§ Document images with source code

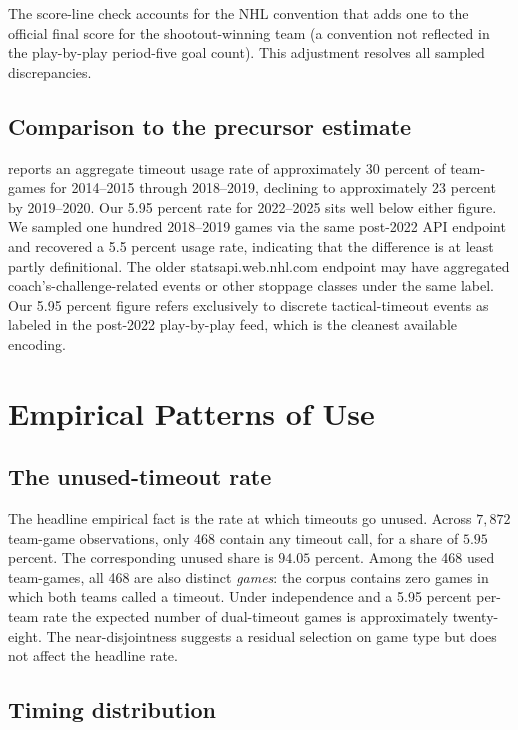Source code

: \documentclass[11pt]{article}
\begin{document}
The score-line check accounts for the NHL convention that adds one to the official final score for the shootout-winning team (a convention not reflected in the play-by-play period-five goal count). This adjustment resolves all sampled discrepancies.

\subsection{Comparison to the precursor estimate}

\citet{Ferer2020} reports an aggregate timeout usage rate of approximately 30 percent of team-games for 2014--2015 through 2018--2019, declining to approximately 23 percent by 2019--2020. Our 5.95 percent rate for 2022--2025 sits well below either figure. We sampled one hundred 2018--2019 games via the same post-2022 API endpoint and recovered a 5.5 percent usage rate, indicating that the difference is at least partly definitional. The older statsapi.web.nhl.com endpoint may have aggregated coach's-challenge-related events or other stoppage classes under the same label. Our 5.95 percent figure refers exclusively to discrete tactical-timeout events as labeled in the post-2022 play-by-play feed, which is the cleanest available encoding.

\section{Empirical Patterns of Use}\label{sec:empirics}

\subsection{The unused-timeout rate}

The headline empirical fact is the rate at which timeouts go unused. Across $7{,}872$ team-game observations, only $468$ contain any timeout call, for a share of $5.95$ percent. The corresponding unused share is $\mathbf{94.05}$ percent. Among the 468 used team-games, all 468 are also distinct \emph{games}: the corpus contains zero games in which both teams called a timeout. Under independence and a 5.95 percent per-team rate the expected number of dual-timeout games is approximately twenty-eight. The near-disjointness suggests a residual selection on game type but does not affect the headline rate.

\subsection{Timing distribution}
\end{document}
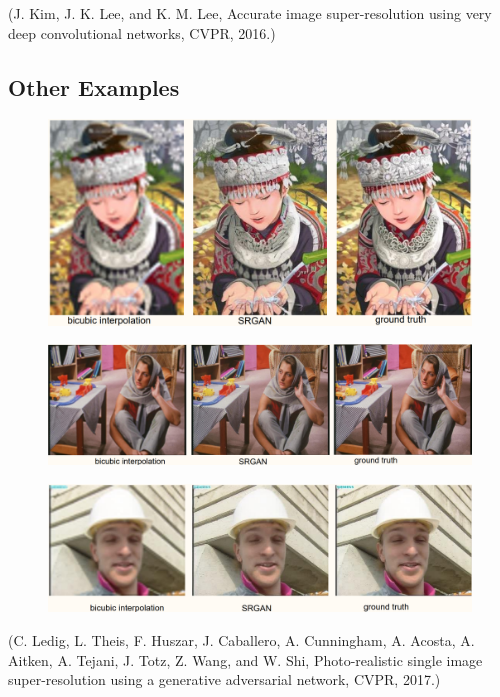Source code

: \documentclass{report}
\begin{document}
\begin{definition}[8.7][VDSR]
    (J. Kim, J. K. Lee, and K. M. Lee, Accurate image super-resolution using very deep convolutional networks, CVPR, 2016.)
\end{definition}

\subsection{Other Examples}

\begin{example}[8.8][SRGAN]
    \begin{figure}[H]
        \centering
        \includegraphics[width=1.0\textwidth]{.././assets/8.7.png}
    \end{figure}

    \begin{figure}[H]
        \centering
        \includegraphics[width=1.0\textwidth]{.././assets/8.8.png}
    \end{figure}

    \begin{figure}[H]
        \centering
        \includegraphics[width=1.0\textwidth]{.././assets/8.9.png}
    \end{figure}

    (C. Ledig, L. Theis, F. Huszar, J. Caballero, A. Cunningham, A. Acosta, A. Aitken, A. Tejani, J. Totz, Z. Wang, and W. Shi, Photo-realistic single image super-resolution using a generative adversarial network, CVPR, 2017.)
\end{example}
\end{document}
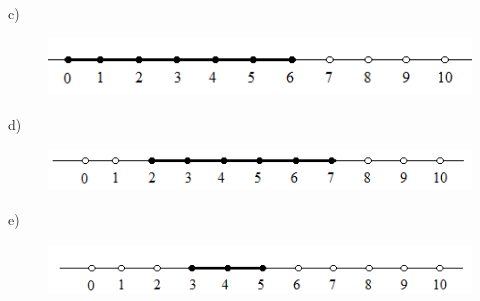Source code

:\documentclass[12pt]{article}
\renewcommand{\_}{\kern-1.5pt\textunderscore\kern-1.5pt}
\begin{document}
\begin{enumerate}
\par

c)\par




\begin{figure}[H]
	\begin{Center}
		\includegraphics[width=4.56in,height=0.61in]{./media/image13.png}
	\end{Center}
\end{figure}



\par

d)\par




\begin{figure}[H]
	\begin{Center}
		\includegraphics[width=4.84in,height=0.45in]{./media/image14.png}
	\end{Center}
\end{figure}



\par

e)\par




\begin{figure}[H]
	\begin{Center}
		\includegraphics[width=4.94in,height=0.54in]{./media/image15.png}
	\end{Center}
\end{figure}



\end{enumerate}
\end{document}
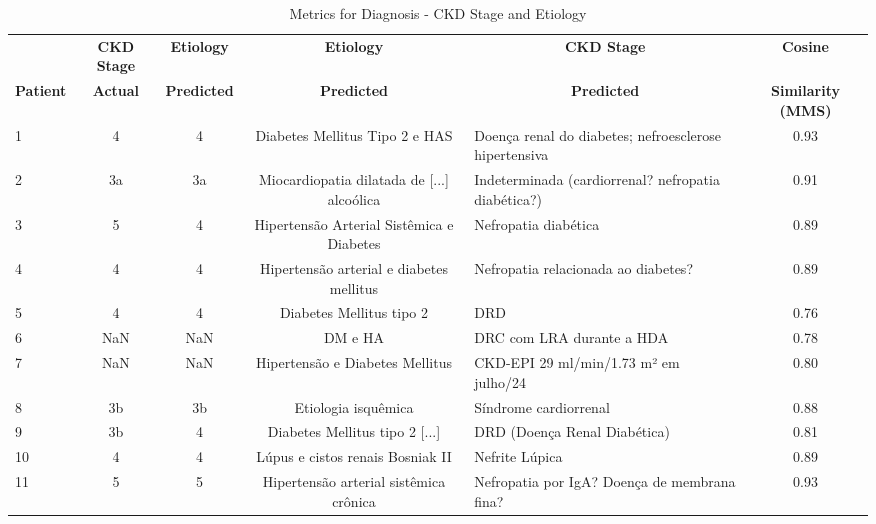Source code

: \begin{table*}[h]
    \centering
    \caption{Metrics for Diagnosis - CKD Stage and Etiology}
    \begin{tabular}{lccclc}
        \toprule
        & \multicolumn{1}{c}{\textbf{CKD Stage}} & \multicolumn{1}{c}{\textbf{Etiology}}  & \multicolumn{1}{c}{\textbf{Etiology}} & \multicolumn{1}{c}{\textbf{CKD Stage}} & \multicolumn{1}{c}{\textbf{Cosine}}           \\
\textbf{Patient}    & \multicolumn{1}{c}{\textbf{Actual}}    & \multicolumn{1}{c}{\textbf{Predicted}} & \multicolumn{1}{c}{\textbf{Predicted}} & \multicolumn{1}{c}{\textbf{Predicted}} & \multicolumn{1}{c}{\textbf{Similarity (MMS)}} \\
\toprule
    1  & 4   & 4   & Diabetes Mellitus Tipo 2 e HAS                & Doença renal do diabetes; nefroesclerose hipertensiva     & 0.93 \\
    2  & 3a  & 3a  & Miocardiopatia dilatada de [...] alcoólica    & Indeterminada (cardiorrenal? nefropatia diabética?)       & 0.91 \\
    3  & 5   & 4   & Hipertensão Arterial Sistêmica e Diabetes     & Nefropatia diabética                                      & 0.89 \\
    4  & 4   & 4   & Hipertensão arterial e diabetes mellitus      & Nefropatia relacionada ao diabetes?                      & 0.89 \\
    5  & 4   & 4   & Diabetes Mellitus tipo 2                      & DRD                                                      & 0.76 \\
    6  & NaN & NaN & DM e HA                                       & DRC com LRA durante a HDA                                & 0.78 \\
    7  & NaN & NaN & Hipertensão e Diabetes Mellitus               & CKD-EPI 29 ml/min/1.73 m² em julho/24                    & 0.80 \\
    8  & 3b  & 3b  & Etiologia isquêmica                           & Síndrome cardiorrenal                                    & 0.88 \\
    9  & 3b  & 4   & Diabetes Mellitus tipo 2 [...]                & DRD (Doença Renal Diabética)                             & 0.81 \\
    10 & 4   & 4   & Lúpus e cistos renais Bosniak II              & Nefrite Lúpica                                           & 0.89 \\
    11 & 5   & 5   & Hipertensão arterial sistêmica crônica        & Nefropatia por IgA? Doença de membrana fina?             & 0.93 \\

\end{tabular}
\end{table*}
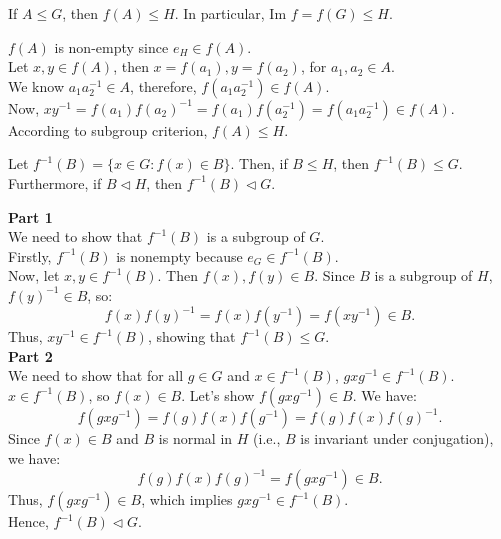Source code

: \begin{prop}
    If $A \le G$, then $f(A) \le H$. In particular, Im $f = f(G) \le H$.
\end{prop}
\begin{propproof}
    $f(A)$ is non-empty since $e_H \in f(A)$.\\
    Let $x, y \in f(A)$, then $x=f(a_1), y=f(a_2)$, for $a_1, a_2 \in A$.\\
    We know $a_1a_2^{-1} \in A$, therefore, $f(a_1a_2^{-1}) \in f(A).$\\
    Now, $xy^{-1} = f(a_1)f(a_2)^{-1} = f(a_1)f(a_2^{-1}) = f(a_1a_2^{-1}) \in f(A).$\\
    According to subgroup criterion, $f(A) \le H$.
\end{propproof}
\begin{prop}
    Let $f^{-1}(B) = \{x \in G: f(x) \in B\}$. Then, if $B \le H$, then $f^{-1}(B) \le G$. Furthermore, if $B \lhd H$, then $f^{-1}(B) \lhd G$.
\end{prop}
\begin{propproof}
    \textbf{Part 1}\\
    We need to show that \( f^{-1}(B) \) is a subgroup of \( G \).\\
    Firstly, \( f^{-1}(B) \) is nonempty because $e_G \in f^{-1}(B).$\\
    Now, let \( x, y \in f^{-1}(B) \). Then \( f(x), f(y) \in B \). Since \( B \) is a subgroup of \( H \), $f(y)^{-1} \in B$, so:
    $$f(x) f(y)^{-1} = f(x) f(y^{-1}) = f(xy^{-1}) \in B.$$
    Thus, \( xy^{-1} \in f^{-1}(B) \), showing that \( f^{-1}(B) \le G\).\\
    \textbf{Part 2}\\
    We need to show that for all $g \in G$ and $x \in f^{-1}(B)$, $gxg^{-1} \in f^{-1}(B)$. \( x \in f^{-1}(B) \), so \( f(x) \in B \). Let's show $f(gxg^{-1}) \in B$.
    We have:
    \[
    f(gxg^{-1}) = f(g) f(x) f(g^{-1}) = f(g) f(x) f(g)^{-1}.
    \]
    Since \( f(x) \in B \) and \( B \) is normal in \( H \) (i.e., \( B \) is invariant under conjugation), we have:
    \[
    f(g) f(x) f(g)^{-1} = f(gxg^{-1})\in B.
    \]
    Thus, \( f(gxg^{-1}) \in B \), which implies \( gxg^{-1} \in f^{-1}(B) \).\\
    Hence, $f^{-1}(B) \lhd G$.
\end{propproof}

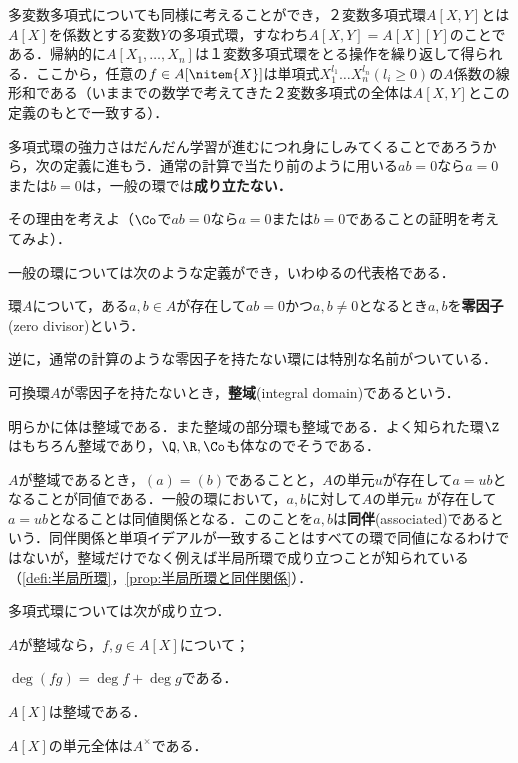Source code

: 多変数多項式についても同様に考えることができ，２変数多項式環$A[X,Y]$とは$A[X]$を係数とする変数$Y$の多項式環，すなわち$A[X,Y]=A[X][Y]$のことである．帰納的に$A[X_1,\dots,X_n]$は１変数多項式環をとる操作を繰り返して得られる．ここから，任意の$f\in A[\nitem{X}]$は単項式$X_1^{l_1}\dots X_n^{l_n} (l_i\geq0)$の$A$係数の線形和である（いままでの数学で考えてきた２変数多項式の全体は$A[X,Y]$とこの定義のもとで一致する）．

多項式環の強力さはだんだん学習が進むにつれ身にしみてくることであろうから，次の定義に進もう．通常の計算で当たり前のように用いる$ab=0$なら$a=0$または$b=0$は，一般の環では\textbf{成り立たない．}

\begin{exer}
	その理由を考えよ（$\Co$で$ab=0$なら$a=0$または$b=0$であることの証明を考えてみよ）．
\end{exer}

一般の環については次のような定義ができ，いわゆるの代表格である．

\begin{defi}[零因子]
	環$A$について，ある$a,b\in A$が存在して$ab=0$かつ$a,b\neq0$となるとき$a,b$を\textbf{零因子}(zero divisor)という．
\end{defi}

逆に，通常の計算のような零因子を持たない環には特別な名前がついている．

\begin{defi}[整域]
	可換環$A$が零因子を持たないとき，\textbf{整域}(integral domain)であるという．
\end{defi}

明らかに体は整域である．また整域の部分環も整域である．よく知られた環$\Z$はもちろん整域であり，$\Q, \R, \Co$も体なのでそうである．

$A$が整域であるとき，$(a)=(b)$であることと，$A$の単元$u$が存在して$a=ub$となることが同値である．一般の環において，$a,b$に対して$A$の単元$u$
が存在して$a=ub$となることは同値関係となる．このことを$a,b$は\textbf{同伴}(associated)であるという．同伴関係と単項イデアルが一致することはすべての環で同値になるわけではないが，整域だけでなく例えば半局所環で成り立つことが知られている（\ref{defi:半局所環}，\ref{prop:半局所環と同伴関係}）．

多項式環については次が成り立つ．

\begin{prop}
	$A$が整域なら，$f,g\in A[X]$について；
	\begin{sakura}
		\item $\deg(fg)=\deg f+\deg g$である．
		\item $A[X]$は整域である．
		\item $A[X]$の単元全体は$A^\times$である．
	\end{sakura}
\end{prop}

§ WORK ITEM
This exercise asks for an exact copy of the lines from the first one in the data through the line that contains "to the precursor", pictures excluded.

§ SOLUTION TO THE EXERCISE
Source code

: \documentclass[11pt]{article}
\begin{document}
The score-line check accounts for the NHL convention that adds one to the official final score for the shootout-winning team (a convention not reflected in the play-by-play period-five goal count). This adjustment resolves all sampled discrepancies.

\subsection{Comparison to the precursor estimate}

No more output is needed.